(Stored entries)

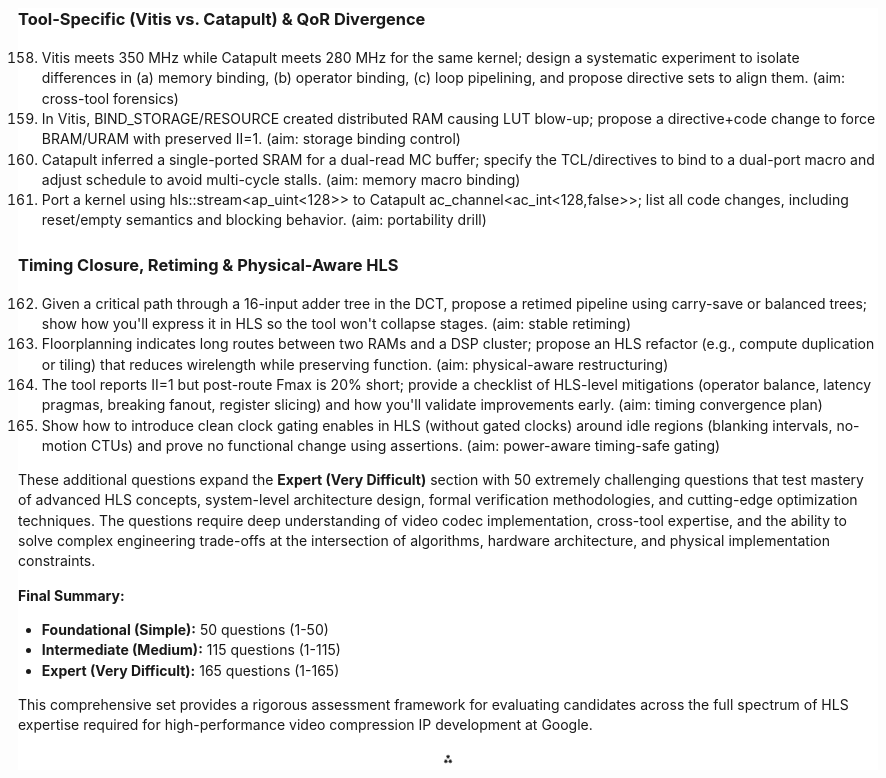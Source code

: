 ### Tool-Specific (Vitis vs. Catapult) \& QoR Divergence

158. Vitis meets 350 MHz while Catapult meets 280 MHz for the same kernel; design a systematic experiment to isolate differences in (a) memory binding, (b) operator binding, (c) loop pipelining, and propose directive sets to align them. (aim: cross-tool forensics)
159. In Vitis, BIND_STORAGE/RESOURCE created distributed RAM causing LUT blow-up; propose a directive+code change to force BRAM/URAM with preserved II=1. (aim: storage binding control)
160. Catapult inferred a single-ported SRAM for a dual-read MC buffer; specify the TCL/directives to bind to a dual-port macro and adjust schedule to avoid multi-cycle stalls. (aim: memory macro binding)
161. Port a kernel using hls::stream<ap_uint<128>> to Catapult ac_channel<ac_int<128,false>>; list all code changes, including reset/empty semantics and blocking behavior. (aim: portability drill)

### Timing Closure, Retiming \& Physical-Aware HLS

162. Given a critical path through a 16-input adder tree in the DCT, propose a retimed pipeline using carry-save or balanced trees; show how you'll express it in HLS so the tool won't collapse stages. (aim: stable retiming)
163. Floorplanning indicates long routes between two RAMs and a DSP cluster; propose an HLS refactor (e.g., compute duplication or tiling) that reduces wirelength while preserving function. (aim: physical-aware restructuring)
164. The tool reports II=1 but post-route Fmax is 20% short; provide a checklist of HLS-level mitigations (operator balance, latency pragmas, breaking fanout, register slicing) and how you'll validate improvements early. (aim: timing convergence plan)
165. Show how to introduce clean clock gating enables in HLS (without gated clocks) around idle regions (blanking intervals, no-motion CTUs) and prove no functional change using assertions. (aim: power-aware timing-safe gating)

These additional questions expand the **Expert (Very Difficult)** section with 50 extremely challenging questions that test mastery of advanced HLS concepts, system-level architecture design, formal verification methodologies, and cutting-edge optimization techniques. The questions require deep understanding of video codec implementation, cross-tool expertise, and the ability to solve complex engineering trade-offs at the intersection of algorithms, hardware architecture, and physical implementation constraints.

**Final Summary:**

- **Foundational (Simple):** 50 questions (1-50)
- **Intermediate (Medium):** 115 questions (1-115)
- **Expert (Very Difficult):** 165 questions (1-165)

This comprehensive set provides a rigorous assessment framework for evaluating candidates across the full spectrum of HLS expertise required for high-performance video compression IP development at Google.




<div style="text-align: center">⁂</div>

[^1]: https://semiconductorclub.com/synthesis-interview-questions-synthesis-faqs/

[^2]: https://www.xilinx.com/support/documents/sw_manuals/xilinx2022_2/ug1399-vitis-hls.pdf

[^3]: https://www.indeed.com/cmp/Catapult-Learning/interviews

[^4]: https://runtimerec.com/high-level-synthesis/

[^5]: https://imperix.com/doc/help/xilinx-vitis-hls

[^6]: https://www.indeed.com/cmp/Katapult-Network/interviews

[^7]: https://semiconductorclub.com/what-is-high-level-synthesis/

[^8]: https://www.youtube.com/watch?v=iAGmzTY3toM

[^9]: https://hls.harvard.edu/jdadmissions/apply-to-harvard-law-school/jdapplicants/application-toolkit/jdadmissions-interview/our-favorite-interview-questions/


[^10]: https://www.vlsi-expert.com/2021/05/high-level-synthesis-intro.html
[^11]: https://www.youtube.com/watch?v=RLCpw7RyhZM
[^12]: https://www.reddit.com/r/lawschooladmissions/comments/1958ae7/interview_prep_advice_hls_but_also_general/
[^13]: https://www.esp.cs.columbia.edu/docs/mentor_cpp_acc/mentor_cpp_acc-guide/
[^14]: https://www.youtube.com/watch?v=v6qvrIY5Tgs
[^15]: https://research.sabanciuniv.edu/34738/1/FirasAbdulGhani_10162831.pdf
[^16]: https://discussion.mcebuddy2x.com/t/mp4-hevc-vs-av1-with-hardware-encoding-on-off/5313
[^17]: https://hellointern.in/blog/video-compression-interview-questions-and-answers-24232
[^18]: https://trepo.tuni.fi/bitstream/10024/161487/2/SmedbergJesse.pdf
[^19]: https://www.youtube.com/watch?v=elZH8iXGTPk
[^20]: https://www.designgurus.io/blog/netflix-system-design-interview-questions-guide
[^21]: https://www.ewadirect.com/proceedings/ace/article/view/10781
[^22]: https://www.youtube.com/watch?v=TBdRHPhZ6bc
[^23]: https://bytebytego.com/courses/system-design-interview/design-youtube
[^24]: https://news.ycombinator.com/item?id=16796127
[^25]: https://www.youtube.com/watch?v=Zo5SvR3JPYA
[^26]: https://xilinx.github.io/Vitis_Accel_Examples/2019.2/html/array_partition.html
[^27]: https://soldierchen.github.io/assets/pdf/trets22.pdf
[^28]: https://www.ijeat.org/wp-content/uploads/papers/v8i4/D6051048419.pdf
[^29]: https://docs.amd.com/r/en-US/ug1399-vitis-hls/pragma-HLS-array_partition
[^30]: https://videosdk.live/developer-hub/hls/hls-video-player
[^31]: https://dl.acm.org/doi/fullHtml/10.1145/3491215
[^32]: https://users.ece.utexas.edu/~gerstl/ee382v_f14/soc/vivado_hls/VivadoHLS_Improving_Performance.pdf
[^33]: https://docs.amd.com/r/en-US/ug1399-vitis-hls/Optimizing-Techniques-and-Troubleshooting-Tips?contentId=hOvtKfFtqmwkePs8Paxf0Q
[^34]: https://core.ac.uk/download/pdf/196558078.pdf
[^35]: https://docs.amd.com/r/en-US/ug1399-vitis-hls/pragma-HLS-dataflow
[^36]: https://stackoverflow.com/questions/46027238/latency-and-initiation-interval-in-hls
[^37]: http://m.akhomesold.com/html_docs/xilinx2021_1/vitis_doc/cosimulationinvitishls.html
[^38]: https://docs.amd.com/r/en-US/ug1399-vitis-hls/Configuring-Dataflow-Memory-Channels
[^39]: https://hls.academy/topics/pipelining/
[^40]: https://docs.amd.com/r/en-US/ug1399-vitis-hls/Troubleshooting-C/RTL-Co-Simulation
[^41]: https://docs.amd.com/r/en-US/wp554-high-performance-design/FIFO-and-hls-stream
[^42]: https://www.cs.cornell.edu/courses/cs6120/2020fa/blog/pipeline-ii-analysis/
[^43]: https://www.reddit.com/r/FPGA/comments/16hr9be/vitis_hls_cosimulation/
[^44]: https://eda.sw.siemens.com/en-US/ic/catapult-high-level-synthesis/
[^45]: https://microchiptech.github.io/fpga-hls-docs/2023.1/optimizationguide.html
[^46]: https://stefanabikaram.com/writing/vitis-hls-debug-pretty-print/
[^47]: https://www.reddit.com/r/FPGA/comments/1525xkp/anyone_using_hls_professionally/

## Instructions to follow
Could you repeat, exactly and with nothing added, the lines from the top of the entries above through the line that holds "159. In Vitis, BIND_STORAGE/RESOURCE", leaving out any pictures?

## Response
Source code

: ### Tool-Specific (Vitis vs. Catapult) \& QoR Divergence

158. Vitis meets 350 MHz while Catapult meets 280 MHz for the same kernel; design a systematic experiment to isolate differences in (a) memory binding, (b) operator binding, (c) loop pipelining, and propose directive sets to align them. (aim: cross-tool forensics)
159. In Vitis, BIND_STORAGE/RESOURCE created distributed RAM causing LUT blow-up; propose a directive+code change to force BRAM/URAM with preserved II=1. (aim: storage binding control)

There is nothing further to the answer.